◆ WHAT IS NEEDED: The string "spam" may appear on lines of the entries below; report how many such lines there are, and only that.

--- DATA SUPPLIED Enclosed Below ---

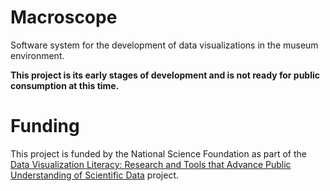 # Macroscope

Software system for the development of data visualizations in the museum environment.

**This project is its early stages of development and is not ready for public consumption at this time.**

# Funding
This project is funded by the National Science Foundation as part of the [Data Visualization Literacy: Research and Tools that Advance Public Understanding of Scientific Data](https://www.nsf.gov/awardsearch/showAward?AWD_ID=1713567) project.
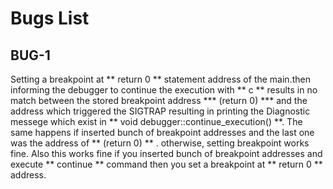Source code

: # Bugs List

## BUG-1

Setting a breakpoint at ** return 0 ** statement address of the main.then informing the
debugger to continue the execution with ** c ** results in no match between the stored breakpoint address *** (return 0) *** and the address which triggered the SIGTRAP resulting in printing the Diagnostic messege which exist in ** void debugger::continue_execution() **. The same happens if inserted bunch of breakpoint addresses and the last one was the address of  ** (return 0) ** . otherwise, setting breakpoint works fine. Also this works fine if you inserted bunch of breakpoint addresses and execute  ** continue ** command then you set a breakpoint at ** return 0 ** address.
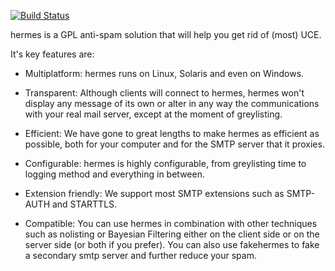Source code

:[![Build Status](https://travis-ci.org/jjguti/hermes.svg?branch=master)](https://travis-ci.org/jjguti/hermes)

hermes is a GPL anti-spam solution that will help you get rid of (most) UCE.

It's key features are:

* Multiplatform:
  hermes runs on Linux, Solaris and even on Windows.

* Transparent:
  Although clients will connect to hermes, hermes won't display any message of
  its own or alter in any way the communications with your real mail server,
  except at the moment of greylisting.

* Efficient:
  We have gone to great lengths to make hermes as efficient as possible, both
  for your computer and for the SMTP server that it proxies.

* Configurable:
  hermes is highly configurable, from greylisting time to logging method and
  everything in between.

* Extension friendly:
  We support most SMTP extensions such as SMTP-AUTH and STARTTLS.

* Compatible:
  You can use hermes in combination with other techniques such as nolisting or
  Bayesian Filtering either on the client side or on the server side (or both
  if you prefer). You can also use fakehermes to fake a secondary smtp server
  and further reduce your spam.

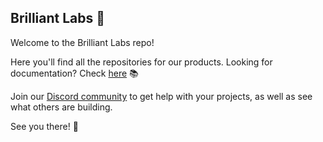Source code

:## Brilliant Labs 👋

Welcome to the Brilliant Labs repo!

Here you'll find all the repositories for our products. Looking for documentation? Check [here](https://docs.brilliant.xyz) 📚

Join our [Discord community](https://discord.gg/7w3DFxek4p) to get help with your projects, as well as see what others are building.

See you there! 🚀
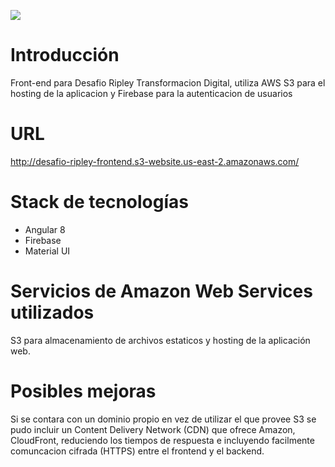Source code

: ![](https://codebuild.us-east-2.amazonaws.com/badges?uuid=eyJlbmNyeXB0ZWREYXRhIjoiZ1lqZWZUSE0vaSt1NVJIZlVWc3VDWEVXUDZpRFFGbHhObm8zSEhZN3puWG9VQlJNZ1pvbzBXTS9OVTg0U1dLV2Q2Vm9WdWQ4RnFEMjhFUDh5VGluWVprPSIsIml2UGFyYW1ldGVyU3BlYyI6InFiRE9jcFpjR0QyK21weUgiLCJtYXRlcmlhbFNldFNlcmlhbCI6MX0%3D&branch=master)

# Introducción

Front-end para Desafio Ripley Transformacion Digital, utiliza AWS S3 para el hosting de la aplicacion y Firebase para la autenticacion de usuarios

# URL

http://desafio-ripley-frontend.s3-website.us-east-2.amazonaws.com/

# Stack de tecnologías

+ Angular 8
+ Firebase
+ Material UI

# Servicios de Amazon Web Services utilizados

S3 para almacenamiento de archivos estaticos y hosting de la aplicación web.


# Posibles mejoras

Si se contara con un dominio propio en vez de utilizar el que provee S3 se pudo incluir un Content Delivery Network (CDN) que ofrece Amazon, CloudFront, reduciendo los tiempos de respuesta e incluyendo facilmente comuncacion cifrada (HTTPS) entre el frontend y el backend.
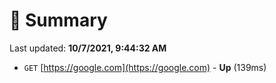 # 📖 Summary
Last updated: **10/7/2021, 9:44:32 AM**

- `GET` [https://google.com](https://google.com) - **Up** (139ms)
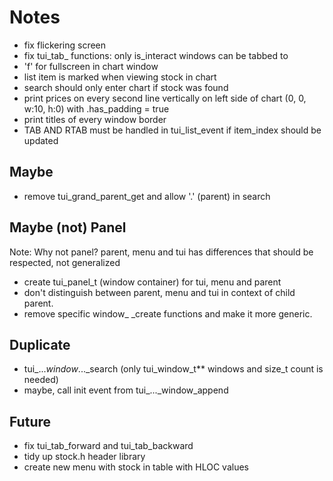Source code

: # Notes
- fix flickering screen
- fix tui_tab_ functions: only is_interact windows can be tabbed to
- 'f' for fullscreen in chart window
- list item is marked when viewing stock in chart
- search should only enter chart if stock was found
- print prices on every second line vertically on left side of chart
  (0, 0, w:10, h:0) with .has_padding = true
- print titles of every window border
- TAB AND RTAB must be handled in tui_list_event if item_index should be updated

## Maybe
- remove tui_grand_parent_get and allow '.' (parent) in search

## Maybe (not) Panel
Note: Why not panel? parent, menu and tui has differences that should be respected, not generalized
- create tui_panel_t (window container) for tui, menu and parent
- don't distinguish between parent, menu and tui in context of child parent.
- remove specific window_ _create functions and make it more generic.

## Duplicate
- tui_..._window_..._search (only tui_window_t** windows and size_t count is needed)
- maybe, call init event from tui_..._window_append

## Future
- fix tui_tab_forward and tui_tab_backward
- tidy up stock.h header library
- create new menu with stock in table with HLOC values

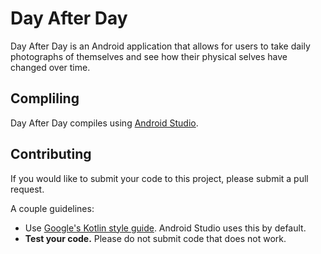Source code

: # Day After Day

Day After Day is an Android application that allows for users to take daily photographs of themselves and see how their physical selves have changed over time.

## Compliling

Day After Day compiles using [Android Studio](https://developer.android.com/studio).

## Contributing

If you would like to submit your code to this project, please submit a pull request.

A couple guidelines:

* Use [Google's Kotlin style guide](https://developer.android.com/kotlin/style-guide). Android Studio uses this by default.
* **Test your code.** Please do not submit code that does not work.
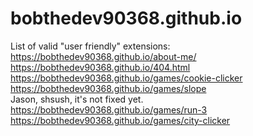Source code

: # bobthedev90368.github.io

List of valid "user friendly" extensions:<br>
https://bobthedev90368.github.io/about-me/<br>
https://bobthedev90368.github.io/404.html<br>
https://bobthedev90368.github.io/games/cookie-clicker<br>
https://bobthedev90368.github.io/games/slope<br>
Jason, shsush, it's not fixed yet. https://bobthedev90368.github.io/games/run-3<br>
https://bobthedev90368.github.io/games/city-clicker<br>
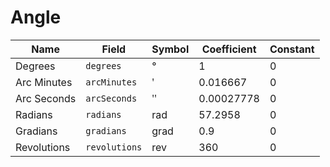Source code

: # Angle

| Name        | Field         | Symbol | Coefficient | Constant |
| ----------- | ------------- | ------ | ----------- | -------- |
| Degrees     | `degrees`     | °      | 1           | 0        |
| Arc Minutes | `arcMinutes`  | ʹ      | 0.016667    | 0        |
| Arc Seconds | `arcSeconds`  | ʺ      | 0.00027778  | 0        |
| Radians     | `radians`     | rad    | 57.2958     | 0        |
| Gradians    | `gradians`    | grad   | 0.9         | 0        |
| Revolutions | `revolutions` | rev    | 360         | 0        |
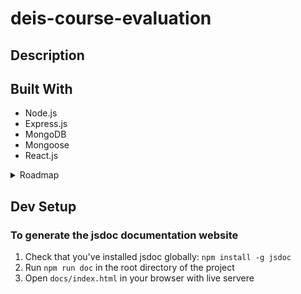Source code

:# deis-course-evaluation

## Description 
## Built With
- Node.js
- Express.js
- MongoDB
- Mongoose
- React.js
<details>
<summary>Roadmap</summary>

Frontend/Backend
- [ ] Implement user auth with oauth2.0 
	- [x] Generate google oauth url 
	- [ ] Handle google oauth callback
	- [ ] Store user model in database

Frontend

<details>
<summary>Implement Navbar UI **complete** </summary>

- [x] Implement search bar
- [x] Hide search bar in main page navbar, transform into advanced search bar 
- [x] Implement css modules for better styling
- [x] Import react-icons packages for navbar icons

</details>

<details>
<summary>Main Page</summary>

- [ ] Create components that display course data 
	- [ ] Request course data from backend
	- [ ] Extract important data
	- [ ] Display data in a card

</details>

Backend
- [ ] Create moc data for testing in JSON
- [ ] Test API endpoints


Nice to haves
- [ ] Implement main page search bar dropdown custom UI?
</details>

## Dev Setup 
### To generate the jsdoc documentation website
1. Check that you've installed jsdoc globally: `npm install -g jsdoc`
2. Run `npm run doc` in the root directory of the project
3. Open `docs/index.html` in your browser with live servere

--- End of Enclosed DATA SUPPLIED ---
--- DATA SUPPLIED Enclosed Below ---

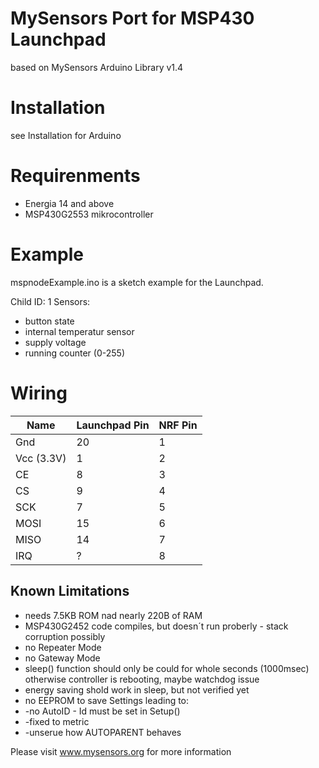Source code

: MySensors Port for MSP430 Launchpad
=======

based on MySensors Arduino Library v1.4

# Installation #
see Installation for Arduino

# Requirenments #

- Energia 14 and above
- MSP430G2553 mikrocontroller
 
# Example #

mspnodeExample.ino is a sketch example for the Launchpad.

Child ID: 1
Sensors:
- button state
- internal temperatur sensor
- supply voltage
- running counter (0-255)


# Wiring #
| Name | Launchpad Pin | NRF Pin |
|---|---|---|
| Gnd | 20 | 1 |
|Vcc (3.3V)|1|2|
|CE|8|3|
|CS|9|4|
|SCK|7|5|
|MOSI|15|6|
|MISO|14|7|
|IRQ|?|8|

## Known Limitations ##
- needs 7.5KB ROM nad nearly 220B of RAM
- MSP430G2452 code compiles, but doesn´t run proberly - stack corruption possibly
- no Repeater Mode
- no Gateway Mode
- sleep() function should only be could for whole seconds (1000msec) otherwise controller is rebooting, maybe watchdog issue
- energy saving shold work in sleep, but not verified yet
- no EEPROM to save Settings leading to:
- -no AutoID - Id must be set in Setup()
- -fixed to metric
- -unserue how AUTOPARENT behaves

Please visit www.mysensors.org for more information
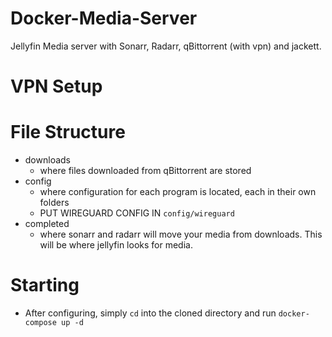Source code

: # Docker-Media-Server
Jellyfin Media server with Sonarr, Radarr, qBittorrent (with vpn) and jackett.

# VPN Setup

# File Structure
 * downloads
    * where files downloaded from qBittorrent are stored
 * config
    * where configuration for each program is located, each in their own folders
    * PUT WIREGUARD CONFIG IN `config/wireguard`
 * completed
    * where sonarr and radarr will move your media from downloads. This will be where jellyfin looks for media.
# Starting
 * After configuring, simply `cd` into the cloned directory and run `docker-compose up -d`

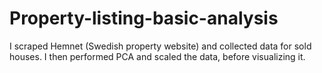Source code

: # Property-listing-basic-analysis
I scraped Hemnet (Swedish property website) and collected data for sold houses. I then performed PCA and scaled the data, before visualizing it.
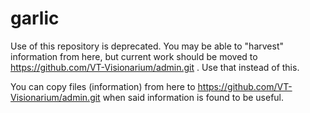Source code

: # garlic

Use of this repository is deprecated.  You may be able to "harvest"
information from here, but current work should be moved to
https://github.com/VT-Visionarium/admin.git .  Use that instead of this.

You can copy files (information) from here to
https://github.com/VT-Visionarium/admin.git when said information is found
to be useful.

--- End of Enclosed DATA SUPPLIED ---
--- DATA SUPPLIED Enclosed Below ---

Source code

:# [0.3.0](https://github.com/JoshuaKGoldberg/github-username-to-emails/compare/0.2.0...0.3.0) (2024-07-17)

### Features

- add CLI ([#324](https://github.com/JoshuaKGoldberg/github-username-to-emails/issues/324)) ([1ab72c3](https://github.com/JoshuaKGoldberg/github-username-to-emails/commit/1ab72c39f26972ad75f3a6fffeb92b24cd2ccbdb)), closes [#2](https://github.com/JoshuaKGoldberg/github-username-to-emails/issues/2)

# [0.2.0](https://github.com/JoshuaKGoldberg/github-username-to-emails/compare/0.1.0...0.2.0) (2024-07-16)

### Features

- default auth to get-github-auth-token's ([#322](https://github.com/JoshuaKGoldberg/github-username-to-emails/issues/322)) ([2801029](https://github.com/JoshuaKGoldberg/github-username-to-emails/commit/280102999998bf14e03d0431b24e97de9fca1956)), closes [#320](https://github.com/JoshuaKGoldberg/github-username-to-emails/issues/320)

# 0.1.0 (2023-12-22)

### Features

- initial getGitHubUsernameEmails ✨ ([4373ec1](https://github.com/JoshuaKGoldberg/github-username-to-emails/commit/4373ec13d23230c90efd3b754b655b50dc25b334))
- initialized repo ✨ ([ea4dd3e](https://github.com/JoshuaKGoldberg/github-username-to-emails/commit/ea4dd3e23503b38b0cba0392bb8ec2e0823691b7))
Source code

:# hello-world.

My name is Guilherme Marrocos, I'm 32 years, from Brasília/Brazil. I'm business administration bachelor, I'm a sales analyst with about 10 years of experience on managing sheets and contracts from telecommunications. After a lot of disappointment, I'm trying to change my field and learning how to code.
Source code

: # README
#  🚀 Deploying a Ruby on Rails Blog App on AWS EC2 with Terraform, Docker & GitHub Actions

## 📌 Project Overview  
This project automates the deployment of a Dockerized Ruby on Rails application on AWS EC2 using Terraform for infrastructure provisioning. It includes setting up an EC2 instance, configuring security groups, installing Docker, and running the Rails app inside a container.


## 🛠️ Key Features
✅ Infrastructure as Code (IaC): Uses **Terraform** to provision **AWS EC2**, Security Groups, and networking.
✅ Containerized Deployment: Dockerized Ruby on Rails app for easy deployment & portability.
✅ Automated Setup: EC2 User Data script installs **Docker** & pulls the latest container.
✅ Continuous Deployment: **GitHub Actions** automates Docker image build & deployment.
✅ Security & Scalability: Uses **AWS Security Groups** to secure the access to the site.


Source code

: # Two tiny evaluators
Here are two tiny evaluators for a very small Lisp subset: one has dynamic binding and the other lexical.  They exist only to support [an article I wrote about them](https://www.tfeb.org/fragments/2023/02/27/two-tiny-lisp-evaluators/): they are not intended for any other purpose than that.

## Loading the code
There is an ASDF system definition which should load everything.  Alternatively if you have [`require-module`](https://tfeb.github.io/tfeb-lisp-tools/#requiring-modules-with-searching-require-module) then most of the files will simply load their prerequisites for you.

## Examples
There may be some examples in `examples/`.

--- End of Enclosed DATA SUPPLIED ---

◆ RESPONSE TO THIS EXERCISE: 2